In general, when an ESOP participant is eligible for a distribution payment, the company, or the ESOP, will repurchase that person’s vested shares in exchange for a lump sum payment or installment payments over a period of years. The value of the vested shares is established annually by the ESOP’s trustee with the assistance of an independent valuation advisor.
When will you receive funds?
Provisions in the ESOP plan document will stipulate when payments will be made based on the event forcing a distribution. In other words, a participant eligible for a distribution due to death or disability may receive funds during the next distribution period, whereas a participant eligible for a distribution due to non-retirement employment termination may be subject to a waiting period.

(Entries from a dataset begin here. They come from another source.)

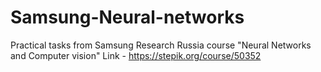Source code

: # Samsung-Neural-networks
Practical tasks from Samsung Research Russia course "Neural Networks and Computer vision"
Link - https://stepik.org/course/50352

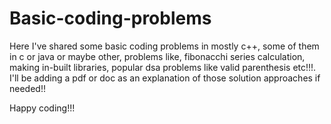 # Basic-coding-problems

Here I've shared some basic coding problems in mostly c++, some of them in c or java or maybe other, problems like, fibonacchi series calculation, making in-built libraries, popular dsa problems like valid parenthesis etc!!!. I'll be adding a pdf or doc as an explanation of those solution approaches if needed!!

Happy coding!!!
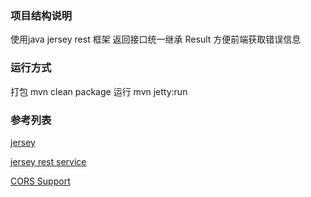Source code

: ### 项目结构说明 
使用java jersey rest 框架 
返回接口统一继承 Result 方便前端获取错误信息

### 运行方式 

打包 mvn clean package
运行 mvn jetty:run


### 参考列表 

[jersey](https://jersey.java.net/documentation/latest/index.html)

[jersey rest service](http://www.codingpedia.org/ama/tutorial-rest-api-design-and-implementation-in-java-with-jersey-and-spring/)

[CORS Support](http://www.codingpedia.org/ama/how-to-add-cors-support-on-the-server-side-in-java-with-jersey/)

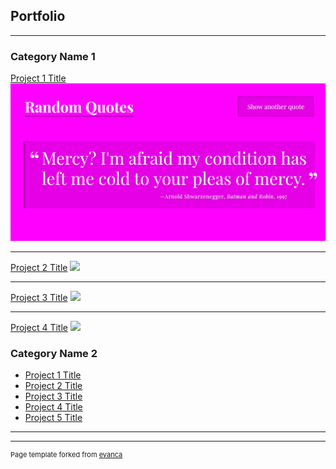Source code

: ## Portfolio

---

### Category Name 1 

[Project 1 Title](https://aaronbyrd86.github.io/random-quotes/)
<img src="images/project1_screen.png?raw=true"/>

---
[Project 2 Title](https://aaronbyrd86.github.io/techdegree-project2/)
<img src="images/dummy_thumbnail.jpg?raw=true"/>

---
[Project 3 Title](https://aaronbyrd86.github.io/project3/)
<img src="images/dummy_thumbnail.jpg?raw=true"/>

---
[Project 4 Title](https://aaronbyrd86.github.io/project4/)
<img src="images/dummy_thumbnail.jpg?raw=true"/>

### Category Name 2

- [Project 1 Title](http://example.com/)
- [Project 2 Title](http://example.com/)
- [Project 3 Title](http://example.com/)
- [Project 4 Title](http://example.com/)
- [Project 5 Title](http://example.com/)

---




---
<p style="font-size:11px">Page template forked from <a href="https://github.com/evanca/quick-portfolio">evanca</a></p>
<!-- Remove above link if you don't want to attibute -->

An ESOP participant can elect to receive their distribution payment in cash (and pay ordinary income taxes), or have the proceeds rolled over directly into another qualified retirement plan (e.g., a traditional IRA, or another company’s 401(k) plan). Funds rolled over into another qualified retirement plan continue to grow tax deferred. Taxes would be due and payable at ordinary income tax rates at the time of the eventual funds withdrawal from the qualified retirement plan holding the assets.